Using the power of capillary gas chromatography (GC), we have developed an experiment to simultaneously analyze the results of multiple reactions. Our experiment consists of two parts. Part A involved reacting an alcohol mixture (MeOH, EtOH, i-PrOH, t-BuOH) with distilled diketene and resulted in four acetoacetate esters. These keto esters were then reacted with sodium borohydride to be converted into alcohols. The alcohols were swept through the GC and the results showed a racemic mixture of each alcohol. Part-B used yeast to effect a reduction of the keto esters to non-racemic alcohols. After the alcohols were swept through the GC, the chromatogram showed an optical purity of 86% for methyl, 79% for ethyl, 65% for iso-propyl, and 71% for tert-butyl. The research completed was highly successful. The chromatograms we gained from the experiment were beyond our expectations. This experiment has not only aided me in learning organic chemistry, but might be used in the future in an advanced organic chemistry lab.
Hejl, Laura and Chad Rose. 2000. Relationships Between Songbirds, Vegetation, and Disturbance in State Parks. Baylor University. Professor Heidi Marcum (Department of Environmental Science).
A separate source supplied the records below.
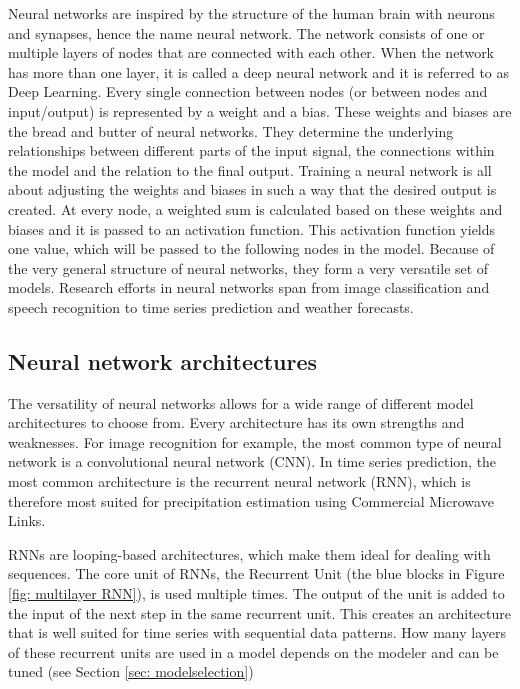 \documentclass[twocolumn, 10pt, a4paper]{memoir}
\begin{document}
	Neural networks are inspired by the structure of the human brain with neurons and synapses, hence the name neural network. The network consists of one or multiple layers of nodes that are connected with each other. When the network has more than one layer, it is called a deep neural network and it is referred to as Deep Learning. Every single connection between nodes (or between nodes and input/output) is represented by a weight and a bias. These weights and biases are the bread and butter of neural networks. They determine the underlying relationships between different parts of the input signal, the connections within the model and the relation to the final output. Training a neural network is all about adjusting the weights and biases in such a way that the desired output is created. At every node, a weighted sum is calculated based on these weights and biases and it is passed to an activation function. This activation function yields one value, which will be passed to the following nodes in the model.
	Because of the very general structure of neural networks, they form a very versatile set of models. Research efforts in neural networks span from image classification and speech recognition to time series prediction and weather forecasts.
	
	\subsection{Neural network architectures} \label{sec: NN architecture}
	The versatility of neural networks allows for a wide range of different model architectures to choose from. Every architecture has its own strengths and weaknesses. For image recognition for example, the most common type of neural network is a convolutional neural network (CNN). In time series prediction, the most common architecture is the recurrent neural network (RNN), which is therefore most suited for precipitation estimation using Commercial Microwave Links.
	
	RNNs are looping-based architectures, which make them ideal for dealing with sequences. The core unit of RNNs, the Recurrent Unit (the blue blocks in Figure \ref{fig: multilayer RNN}), is used multiple times. The output of the unit is added to the input of the next step in the same recurrent unit. This creates an architecture that is well suited for time series with sequential data patterns. How many layers of these recurrent units are used in a model depends on the modeler and can be tuned (see Section \ref{sec: modelselection})
	
\end{document}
Complex interactions exist between animals and their habitats. Impacts made
by increasing human recreational activities and disturbance affect these relationships.
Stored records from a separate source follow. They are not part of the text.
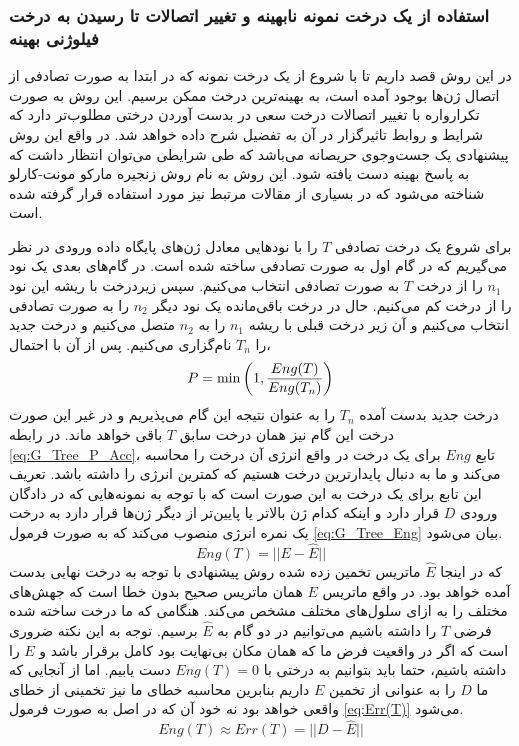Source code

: \subsubsection{استفاده از یک درخت نمونه نابهینه و تغییر اتصالات تا رسیدن به درخت فیلوژنی بهینه}
در این روش قصد داریم تا با شروع از یک درخت نمونه که در ابتدا به صورت تصادفی از اتصال ژن‌ها بوجود آمده است، به بهینه‌ترین درخت ممکن برسیم. این روش به صورت تکرارواره با تغییر اتصالات درخت سعی در بدست آوردن درختی مطلوب‌تر دارد که شرایط و روابط تاثیرگزار در آن به تفضیل شرح داده خواهد شد. در واقع این روش پیشنهادی یک جست‌وجوی حریصانه می‌باشد که طی شرایطی می‌توان انتظار داشت که به پاسخ بهینه دست یافته شود. این روش به نام روش زنجیره مارکو مونت-کارلو شناخته می‌شود که در بسیاری از مقالات مرتبط نیز مورد استفاده قرار گرفته شده است.

برای شروع یک درخت تصادفی $T$ را با نودهایی معادل ژن‌های پایگاه داده ورودی در نظر می‌گیریم که در گام اول به صورت تصادفی ساخته شده است. در گام‌های بعدی یک نود $n_1$ را از درخت $T$ به صورت تصادفی انتخاب می‌کنیم. سپس زیردرخت با ریشه این نود را از درخت کم می‌کنیم. حال در درخت باقی‌مانده یک نود دیگر $n_2$ را به صورت تصادفی انتخاب می‌کنیم و آن زیر درخت قبلی با ریشه $n_1$ را به $n_2$ متصل می‌کنیم و درخت جدید را $T_n$ نام‌گزاری می‌کنیم. پس از آن با احتمال،
\begin{equation}
	P=\min\left(1, {Eng(T)\over Eng(T_n)}\right)
	\label{eq:G_Tree_P_Acc}
\end{equation}
درخت جدید بدست آمده $T_n$ را به عنوان نتیجه این گام می‌پذیریم و در غیر این صورت درخت این گام نیز همان درخت سابق $T$ باقی خواهد ماند. در رابطه \ref{eq:G_Tree_P_Acc}، تابع $Eng$ برای یک درخت در واقع انرژی آن درخت را محاسبه ‌می‌کند و ما به دنبال پایدارترین درخت هستیم که کمترین انرژی را داشته باشد. تعریف این تابع برای یک درخت به این صورت است که با توجه به نمونه‌هایی که در دادگان ورودی $D$ قرار دارد و اینکه کدام ژن بالاتر یا پایین‌تر از دیگر ژن‌ها قرار دارد به درخت یک نمره انرژی منصوب می‌کند که به صورت فرمول \ref*{eq:G_Tree_Eng} بیان می‌شود.
\begin{equation}
	Eng(T) = ||E - \hat{E}||
	\label{eq:G_Tree_Eng}
\end{equation}
که در اینجا $\hat{E}$ ماتریس تخمین زده شده روش پیشنهادی با توجه به درخت نهایی بدست آمده خواهد بود. در واقع ماتریس $E$ همان ماتریس صحیح بدون خطا است که جهش‌های مختلف را به ازای سلول‌های مختلف مشخص می‌کند. هنگامی که ما درخت ساخته شده فرضی $T$ را داشته باشیم می‌توانیم در دو گام به $\hat{E}$ برسیم. توجه به این نکته ضروری است که اگر در واقعیت فرض ما که همان مکان بی‌نهایت بود کامل برقرار باشد و $E$ را داشته باشیم، حتما باید بتوانیم به درختی با $Eng(T)=0$ دست یابیم. اما از آنجایی که ما $D$ را به عنوانی از تخمین $E$ داریم بنابرین محاسبه خطای ما نیز تخمینی از خطای واقعی خواهد بود نه خود آن که در اصل به صورت فرمول \ref{eq:Err(T)} می‌شود.
\begin{equation}
	Eng(T) \approx Err(T) = ||D-\hat{E}||
	\label{eq:Err(T)}
\end{equation}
The goal of this project was to determine how human disturbances and vegetation
influenced the richness, density, and abundance of avian species in Bastrop
State Park in 1998 and 1999. To determine whether bird presence in an area depended
on the vegetation and/or degree of human disturbance, we analyzed data from
the park. Principal component analyses were conducted on the disturbances and
vegetation variables to calculate the factors that caused the most variance
in the data. We then conducted regression analyses to decide which habitat and
disturbance variables had the greatest effect on various bird species. Results
of this project show that the number of bird species (39) was the same for both
years at Bastrop. However, the avian abundance and richness dropped from 1998
to 1999. The regression and principal component analyses showed that for vegetation,
the most important characteristics over the two years for bird species were
small coniferous trees, tree canopy cover, and deciduous trees. Hikers were
the major source of disturbance at Bastrop State Park. The results of this project
help provide information about avian habitat and responses to various levels
of recreation and disturbance. These data help humans know how to properly manage
their environment in order to protect avian species.
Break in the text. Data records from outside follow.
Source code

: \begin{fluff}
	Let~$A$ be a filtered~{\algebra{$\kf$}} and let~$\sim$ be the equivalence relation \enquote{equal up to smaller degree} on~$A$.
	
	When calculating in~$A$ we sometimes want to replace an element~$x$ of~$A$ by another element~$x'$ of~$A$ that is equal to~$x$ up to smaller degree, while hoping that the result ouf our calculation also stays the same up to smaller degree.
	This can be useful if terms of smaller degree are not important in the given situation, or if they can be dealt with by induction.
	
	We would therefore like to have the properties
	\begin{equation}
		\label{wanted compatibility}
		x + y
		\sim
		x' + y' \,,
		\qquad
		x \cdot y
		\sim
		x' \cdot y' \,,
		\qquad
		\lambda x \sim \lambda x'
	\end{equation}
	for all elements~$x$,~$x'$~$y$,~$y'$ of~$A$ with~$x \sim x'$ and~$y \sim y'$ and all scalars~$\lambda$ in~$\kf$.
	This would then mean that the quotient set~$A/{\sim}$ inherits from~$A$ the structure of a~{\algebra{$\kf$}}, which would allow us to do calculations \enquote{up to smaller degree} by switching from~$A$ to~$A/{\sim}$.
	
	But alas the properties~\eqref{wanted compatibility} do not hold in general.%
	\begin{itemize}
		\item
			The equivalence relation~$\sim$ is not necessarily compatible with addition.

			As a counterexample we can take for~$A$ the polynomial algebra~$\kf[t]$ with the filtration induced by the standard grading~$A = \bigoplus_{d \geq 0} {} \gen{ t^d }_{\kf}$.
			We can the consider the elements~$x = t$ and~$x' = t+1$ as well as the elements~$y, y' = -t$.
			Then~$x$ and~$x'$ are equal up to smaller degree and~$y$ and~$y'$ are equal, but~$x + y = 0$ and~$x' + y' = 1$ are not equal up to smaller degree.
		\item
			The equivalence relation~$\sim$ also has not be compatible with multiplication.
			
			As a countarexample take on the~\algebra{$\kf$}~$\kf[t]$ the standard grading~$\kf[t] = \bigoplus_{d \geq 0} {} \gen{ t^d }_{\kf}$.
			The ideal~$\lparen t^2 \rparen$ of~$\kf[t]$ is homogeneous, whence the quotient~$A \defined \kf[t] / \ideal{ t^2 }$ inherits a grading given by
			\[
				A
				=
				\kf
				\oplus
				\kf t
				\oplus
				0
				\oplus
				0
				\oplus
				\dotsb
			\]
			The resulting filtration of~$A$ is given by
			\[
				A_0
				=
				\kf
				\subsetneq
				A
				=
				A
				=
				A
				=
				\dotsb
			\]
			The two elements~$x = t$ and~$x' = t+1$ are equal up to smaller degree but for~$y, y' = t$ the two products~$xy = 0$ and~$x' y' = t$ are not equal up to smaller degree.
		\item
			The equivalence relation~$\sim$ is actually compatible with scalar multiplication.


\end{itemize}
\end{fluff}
To this date, gasoline has been the most economical and efficient fuel source; however, with diminishing oil reserves and rising oil prices, the use of alternative fuels becomes more and more feasible. The most promising of these is ethanol, particularly bioethanol, ethanol produced from biomass. In this process, biomass is pretreated in order to break down complex sugars into much simpler sugars so that bacteria can metabolize and, thereby, produce ethanol. By pretreating the organic matter, a large portion of the previously undigestable sugars become digestable which in turn yields a larger ethanol to biomass ratio. Unfortunately, one result of pretreatment is the formation of toxic compounds that inhibit the fermentation process of yeast. My work examined the relative toxicities of various chemicals used for pretreatment. These included: sulfuric acid, carbonic acid, and water; however, due to the extensive study of sulfuric acid pretreatment, we confined our work to the study of carbonic acid and water. The first experiment was to quantify the amount of acetate present after aspen wood underwent hydrolysis in a sand bath at 190( C for 18-25 minutes using both carbonic acid and water. The second experiment was to study the break down of xylan into small oligomers to determine how complete the hydrolysis was under various temperatures and time. Finally, we examined the hydrolysis of aspen wood using both water and carbonic acid to determine the pH of the hydrolyzate, which may be an indicator of toxicity. The results of these experiments will help decrease the toxicity of the hydrolyzate and increase the efficiency of fermentation.